(Plain-text document sources)
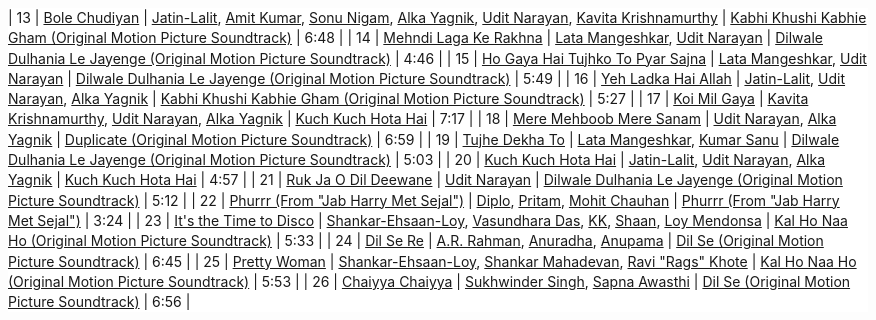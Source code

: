 | 13 | [Bole Chudiyan](https://open.spotify.com/track/1uzkWkIaWaxzHJgJ4Fy5rO) | [Jatin\-Lalit](https://open.spotify.com/artist/4YgUVg4p7xtMOrOS4GjiJZ), [Amit Kumar](https://open.spotify.com/artist/5l1aGNGCRGomCMHVufh6xC), [Sonu Nigam](https://open.spotify.com/artist/1dVygo6tRFXC8CSWURQJq2), [Alka Yagnik](https://open.spotify.com/artist/3gBKY0y3dFFVRqicLnVZYz), [Udit Narayan](https://open.spotify.com/artist/70B80Lwx2sxti0M1Ng9e8K), [Kavita Krishnamurthy](https://open.spotify.com/artist/6WPmTGeeoymoVlXVtsCwz7) | [Kabhi Khushi Kabhie Gham \(Original Motion Picture Soundtrack\)](https://open.spotify.com/album/5lExQTV6ELzqRgwsqahZoh) | 6:48 |
| 14 | [Mehndi Laga Ke Rakhna](https://open.spotify.com/track/2UXqAinFTSFA3Y0nlWPHQn) | [Lata Mangeshkar](https://open.spotify.com/artist/61JrslREXq98hurYL2hYoc), [Udit Narayan](https://open.spotify.com/artist/70B80Lwx2sxti0M1Ng9e8K) | [Dilwale Dulhania Le Jayenge \(Original Motion Picture Soundtrack\)](https://open.spotify.com/album/0B8uilns8kvIsnfyCgXsrj) | 4:46 |
| 15 | [Ho Gaya Hai Tujhko To Pyar Sajna](https://open.spotify.com/track/7jV2zwwRKvHoLA8WFr3SCN) | [Lata Mangeshkar](https://open.spotify.com/artist/61JrslREXq98hurYL2hYoc), [Udit Narayan](https://open.spotify.com/artist/70B80Lwx2sxti0M1Ng9e8K) | [Dilwale Dulhania Le Jayenge \(Original Motion Picture Soundtrack\)](https://open.spotify.com/album/0B8uilns8kvIsnfyCgXsrj) | 5:49 |
| 16 | [Yeh Ladka Hai Allah](https://open.spotify.com/track/0IYpKZhCeoXB85BslBg3q5) | [Jatin\-Lalit](https://open.spotify.com/artist/4YgUVg4p7xtMOrOS4GjiJZ), [Udit Narayan](https://open.spotify.com/artist/70B80Lwx2sxti0M1Ng9e8K), [Alka Yagnik](https://open.spotify.com/artist/3gBKY0y3dFFVRqicLnVZYz) | [Kabhi Khushi Kabhie Gham \(Original Motion Picture Soundtrack\)](https://open.spotify.com/album/5lExQTV6ELzqRgwsqahZoh) | 5:27 |
| 17 | [Koi Mil Gaya](https://open.spotify.com/track/5L9fLNHSj5SuGvJRljdWJb) | [Kavita Krishnamurthy](https://open.spotify.com/artist/6WPmTGeeoymoVlXVtsCwz7), [Udit Narayan](https://open.spotify.com/artist/70B80Lwx2sxti0M1Ng9e8K), [Alka Yagnik](https://open.spotify.com/artist/3gBKY0y3dFFVRqicLnVZYz) | [Kuch Kuch Hota Hai](https://open.spotify.com/album/5i3NjuZceh9iqtcODFTM4Q) | 7:17 |
| 18 | [Mere Mehboob Mere Sanam](https://open.spotify.com/track/1hnLo3D6Hm2H9966DQ89Og) | [Udit Narayan](https://open.spotify.com/artist/70B80Lwx2sxti0M1Ng9e8K), [Alka Yagnik](https://open.spotify.com/artist/3gBKY0y3dFFVRqicLnVZYz) | [Duplicate \(Original Motion Picture Soundtrack\)](https://open.spotify.com/album/0JIO80l5DNOiaBlslwjbFN) | 6:59 |
| 19 | [Tujhe Dekha To](https://open.spotify.com/track/59JemC1a4KDC1WxNAt7Zpt) | [Lata Mangeshkar](https://open.spotify.com/artist/61JrslREXq98hurYL2hYoc), [Kumar Sanu](https://open.spotify.com/artist/4K6blSRoklNdpw4mzLxwfn) | [Dilwale Dulhania Le Jayenge \(Original Motion Picture Soundtrack\)](https://open.spotify.com/album/0B8uilns8kvIsnfyCgXsrj) | 5:03 |
| 20 | [Kuch Kuch Hota Hai](https://open.spotify.com/track/4RixtPhUXlci9ad4qIMj23) | [Jatin\-Lalit](https://open.spotify.com/artist/4YgUVg4p7xtMOrOS4GjiJZ), [Udit Narayan](https://open.spotify.com/artist/70B80Lwx2sxti0M1Ng9e8K), [Alka Yagnik](https://open.spotify.com/artist/3gBKY0y3dFFVRqicLnVZYz) | [Kuch Kuch Hota Hai](https://open.spotify.com/album/5i3NjuZceh9iqtcODFTM4Q) | 4:57 |
| 21 | [Ruk Ja O Dil Deewane](https://open.spotify.com/track/619BqiArColRhmckgCGoG3) | [Udit Narayan](https://open.spotify.com/artist/70B80Lwx2sxti0M1Ng9e8K) | [Dilwale Dulhania Le Jayenge \(Original Motion Picture Soundtrack\)](https://open.spotify.com/album/0B8uilns8kvIsnfyCgXsrj) | 5:12 |
| 22 | [Phurrr \(From "Jab Harry Met Sejal"\)](https://open.spotify.com/track/1Wmhz6pAesAAKh6Oy3zknL) | [Diplo](https://open.spotify.com/artist/5fMUXHkw8R8eOP2RNVYEZX), [Pritam](https://open.spotify.com/artist/1wRPtKGflJrBx9BmLsSwlU), [Mohit Chauhan](https://open.spotify.com/artist/5GnnSrwNCGyfAU4zuIytiS) | [Phurrr \(From "Jab Harry Met Sejal"\)](https://open.spotify.com/album/0LZcrvfzpuW1IeIvM2OWay) | 3:24 |
| 23 | [It's the Time to Disco](https://open.spotify.com/track/3hCUkos0NxuSFl73oOHJzb) | [Shankar\-Ehsaan\-Loy](https://open.spotify.com/artist/0L5GV6LN8SWWUWIdBbTLTZ), [Vasundhara Das](https://open.spotify.com/artist/0myVJmNOHZ7v7g8JVWGw8H), [KK](https://open.spotify.com/artist/4fEkbug6kZzzJ8eYX6Kbbp), [Shaan](https://open.spotify.com/artist/5cB4d4jPYjMT326sjihQ4m), [Loy Mendonsa](https://open.spotify.com/artist/1KIKn2xA1mgC7uJTcS1hEU) | [Kal Ho Naa Ho \(Original Motion Picture Soundtrack\)](https://open.spotify.com/album/6H71erprmvRxnWs3XqC8uE) | 5:33 |
| 24 | [Dil Se Re](https://open.spotify.com/track/30yySOIXHZYx94sLAySy2j) | [A.R\. Rahman](https://open.spotify.com/artist/1mYsTxnqsietFxj1OgoGbG), [Anuradha](https://open.spotify.com/artist/2Q0ItURCGZd8c7JF8kbjvY), [Anupama](https://open.spotify.com/artist/1mMKKbLFrIqfOzLqFuGBRt) | [Dil Se \(Original Motion Picture Soundtrack\)](https://open.spotify.com/album/54NUwj7U1MOhA1ZGbnhiMz) | 6:45 |
| 25 | [Pretty Woman](https://open.spotify.com/track/3rsx3pDYM3a08O0Yu3Tq6V) | [Shankar\-Ehsaan\-Loy](https://open.spotify.com/artist/0L5GV6LN8SWWUWIdBbTLTZ), [Shankar Mahadevan](https://open.spotify.com/artist/1SJOL9HJ08YOn92lFcYf8a), [Ravi "Rags" Khote](https://open.spotify.com/artist/7jhqJGN86YT2lS3i1HgO13) | [Kal Ho Naa Ho \(Original Motion Picture Soundtrack\)](https://open.spotify.com/album/6H71erprmvRxnWs3XqC8uE) | 5:53 |
| 26 | [Chaiyya Chaiyya](https://open.spotify.com/track/5H4rKylLnO8KrmdXTRhj5s) | [Sukhwinder Singh](https://open.spotify.com/artist/19MVxKZZdPj2X0F8pi0OCT), [Sapna Awasthi](https://open.spotify.com/artist/2tFjeCx8NJhn7JBTTiWT30) | [Dil Se \(Original Motion Picture Soundtrack\)](https://open.spotify.com/album/54NUwj7U1MOhA1ZGbnhiMz) | 6:56 |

→ What is required: In the records above, find the line containing "25 | [Pretty"; please retype it and every line after it through the last line, exactly and with nothing else.

→ Your response:
| 25 | [Pretty Woman](https://open.spotify.com/track/3rsx3pDYM3a08O0Yu3Tq6V) | [Shankar\-Ehsaan\-Loy](https://open.spotify.com/artist/0L5GV6LN8SWWUWIdBbTLTZ), [Shankar Mahadevan](https://open.spotify.com/artist/1SJOL9HJ08YOn92lFcYf8a), [Ravi "Rags" Khote](https://open.spotify.com/artist/7jhqJGN86YT2lS3i1HgO13) | [Kal Ho Naa Ho \(Original Motion Picture Soundtrack\)](https://open.spotify.com/album/6H71erprmvRxnWs3XqC8uE) | 5:53 |
| 26 | [Chaiyya Chaiyya](https://open.spotify.com/track/5H4rKylLnO8KrmdXTRhj5s) | [Sukhwinder Singh](https://open.spotify.com/artist/19MVxKZZdPj2X0F8pi0OCT), [Sapna Awasthi](https://open.spotify.com/artist/2tFjeCx8NJhn7JBTTiWT30) | [Dil Se \(Original Motion Picture Soundtrack\)](https://open.spotify.com/album/54NUwj7U1MOhA1ZGbnhiMz) | 6:56 |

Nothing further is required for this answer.